Parecia-me que o disparate das argumentações que usei (sem contar a
história que os meus textos vêm contando desde 1963) seria suficiente para
denunciar com clareza o verdadeiro sentido e as reais intenções da crônica em
questão. Aí o erro grotesco do cronista: quem condena a vinda de médicos para
atender as populações marginalizadas, necessitadas, só tem olhos e ouvidos para
o corporativismo grotesco e delinquente, e se escora atrás exatamente de
argumentos disparatados, às vezes sem se aperceber da falsidade do raciocínio.
Assim, o que estes leram aqui foi a música dissonante à qual se acostumaram. E
aplaudiram entusiasticamente o cronista que, supuseram, enfim enxergava a
realidade - deles.
De forma idêntica obram os que denunciam a importação de engenheiros
pelo governo federal - para criticá-lo acidamente -, quando se sabe, apenas
para ficar em um exemplo, que os EUA desenvolveram sua engenharia, ciência e
tecnologia graças à sedução de cérebros de todo o mundo, inclusive da Alemanha
nazista, da União Soviética e do desprezado Terceiro Mundo. Só nós, no Brasil,
com deficiências gritantes nessa área conhecidas há décadas, é que devemos
permanecer puristas, nacionalistas, xenófobos.

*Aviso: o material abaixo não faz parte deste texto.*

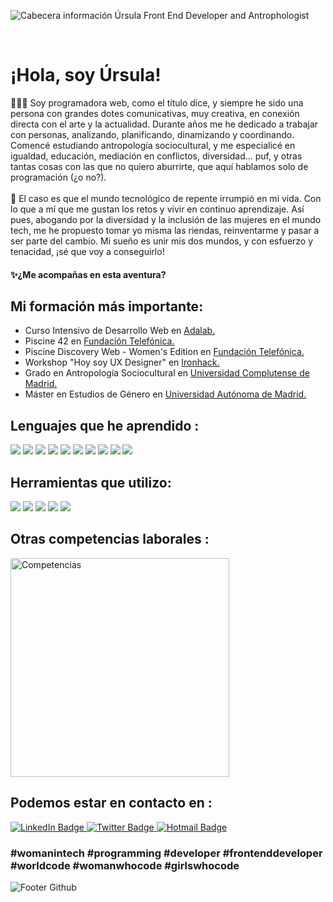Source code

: ![Cabecera información Úrsula Front End Developer and Antrophologist](https://user-images.githubusercontent.com/113980852/229871158-27f065ed-824d-498e-a784-2921a97faf1f.png)
<br>
  

  
<br>
<h1>¡Hola, soy Úrsula!</h1>
👩🏻‍💻 Soy programadora web, como el título dice, y siempre he sido una persona con grandes dotes comunicativas, muy creativa, en conexión directa con el arte y la actualidad. Durante años me he dedicado a trabajar con personas, analizando, planificando, dinamizando y coordinando. Comencé estudiando antropología sociocultural, y me especialicé en igualdad, educación, mediación en conflictos, diversidad... puf, y otras tantas cosas con las que no quiero aburrirte, que aquí hablamos solo de programación (¿o no?).
<br>
   
<br>
🌄 El caso es que el mundo tecnológico de repente irrumpió en mi vida. Con lo que a mí que me gustan los retos y vivir en continuo aprendizaje. Así pues, abogando por la diversidad y la inclusión de las mujeres en el mundo tech, me he propuesto tomar yo misma las riendas, reinventarme y pasar a ser parte del cambio.
Mi sueño es unir mis dos mundos, y con esfuerzo y tenacidad, ¡sé que voy a conseguirlo!

<h4>✨¿Me acompañas en esta aventura?</h4>

<h2>Mi formación más importante:</h2>

- Curso Intensivo de Desarrollo Web en [Adalab.](https://adalab.es/)
- Piscine 42 en [Fundación Telefónica.](https://www.fundaciontelefonica.com/)
- Piscine  Discovery  Web - Women's Edition en [Fundación Telefónica.](https://www.fundaciontelefonica.com/)
- Workshop "Hoy soy UX Designer" en [Ironhack.](https://lp.ironhack.com/es/spain?utm_campaign=MAD_Spain_Madrid_Global_Search_Brand_ES&utm_source=google&utm_content=search-brand&utm_medium=cpc&utm_term=ironhack%20espa%C3%B1a&gclid=Cj0KCQjwla-hBhD7ARIsAM9tQKtDhVZlXqN2L-FfRRPok3yi16bGvbMwCGGgdRBanZ08zrLKhLLU3hIaAgmhEALw_wcB)
- Grado en Antropología Sociocultural en [Universidad Complutense de Madrid.](https://www.ucm.es/)
- Máster en Estudios de Género en [Universidad Autónoma de Madrid.](https://www.uam.es/uam/inicio)

<div>
<h2>Lenguajes que he aprendido :</h2>
   <img src="https://img.shields.io/badge/HTML5-E34F26?style=for-the-badge&logo=html5&logoColor=white"/>
     <img src="https://img.shields.io/badge/CSS3-1572B6?style=for-the-badge&logo=css3&logoColor=white"/>
     <img src="https://img.shields.io/badge/Sass-CC6699?style=for-the-badge&logo=sass&logoColor=white"/> 
 <img src="https://img.shields.io/badge/JavaScript-323330?style=for-the-badge&logo=javascript&logoColor=F7DF1E"/>
 <img src="https://img.shields.io/badge/React-20232A?style=for-the-badge&logo=react&logoColor=61DAFB"/>
   <img src="https://img.shields.io/badge/Node.js-43853D?style=for-the-badge&logo=node.js&logoColor=white"/>
   <img src="https://img.shields.io/badge/Express.js-404D59?style=for-the-badge&logo=Express&logoColor=white"/>
   <img src="https://img.shields.io/badge/SQLite-07405E?style=for-the-badge&logo=sqlite&logoColor=white"/>
 <img src="https://img.shields.io/badge/C-3EB5FF?style=for-the-badge&logo=C&logoColor=white"/>
  <img src="https://img.shields.io/badge/Bash-8E8E8E?style=for-the-badge&logo=BASH&logoColor=white"/>
</div>
<div>
<h2>Herramientas que utilizo:</h2>
  <img src="https://img.shields.io/badge/Visual_Studio_Code-0078D4?style=for-the-badge&logo=visual%20studio%20code&logoColor=white"/>
   <img src="https://img.shields.io/badge/NPM-cc3838?style=for-the-badge&logo=NPM&logoColor=white"/>
  <img src="https://img.shields.io/badge/GitHub-100000?style=for-the-badge&logo=github&logoColor=white"/>
   <img src="https://img.shields.io/badge/GIT-E44C30?style=for-the-badge&logo=git&logoColor=white"/>
  <img src="https://img.shields.io/badge/SLACK-4a154b?style=for-the-badge&logo=SLACK&logoColor=white"/>

   
</div>
<div>
 <h2>Otras competencias laborales :</h2>
 <img width="350" height="350" alt="Competencias" src="https://user-images.githubusercontent.com/113980852/229879936-2fd0c4d2-7bd2-494f-88e5-183f149fbce7.png"></img>
 
  <h2>Podemos estar en contacto en :</h2>
   <a href="https://www.linkedin.com/in/ursulaborregotoledano/">
    <img src="https://img.shields.io/badge/LinkedIn-purple?style=for-the-badge&logo=linkedin&logoColor=white" alt="LinkedIn Badge"/>
  </a>
    <a href="https://twitter.com/TweetHoneySweet">
    <img src="https://img.shields.io/badge/Twitter-3EB5FF?style=for-the-badge&logo=twitter&logoColor=white" alt="Twitter Badge"/>
  </a>
     </a>
     <a href="mailto:ursulaborrego@hotmail.com">
    <img src="https://img.shields.io/badge/Hotmail-blue?style=for-the-badge&logo=gmail&logoColor=white" alt="Hotmail Badge"/>
  </a>
  
 

</div>
<h3>#womanintech #programming #developer #frontenddeveloper #worldcode #womanwhocode #girlswhocode</h3>

![Footer Github](https://user-images.githubusercontent.com/113980852/229883842-8849d8bd-1ab3-4ff2-b4bd-56b996c147e2.png)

Por outro lado, o erro de avaliação cometido pelo cronista gerou iradas
mensagens eletrônicas exigindo a exclusão do endereço do remetente da minha
lista de distribuição, com a afirmação categórica de que, "se é para ler
esse tipo de lixo, prefiro ficar com a Veja inevitável dos consultórios
médicos".
Enfim, como declarou de peito aberto o presidente do Sindicato dos
Médicos de Campinas, apoiando o programa Mais Médicos, "a não ter nem
médico nem estrutura de atendimento à saúde nos cantos desassistidos do Brasil,
é preferível ter ao menos o médico, que acabará se tornando o indutor para a
criação dessa estrutura". Atendendo ao Flávio, o doutor paulista não foi
sutil nem irônico: deu o seu recado de forma direta.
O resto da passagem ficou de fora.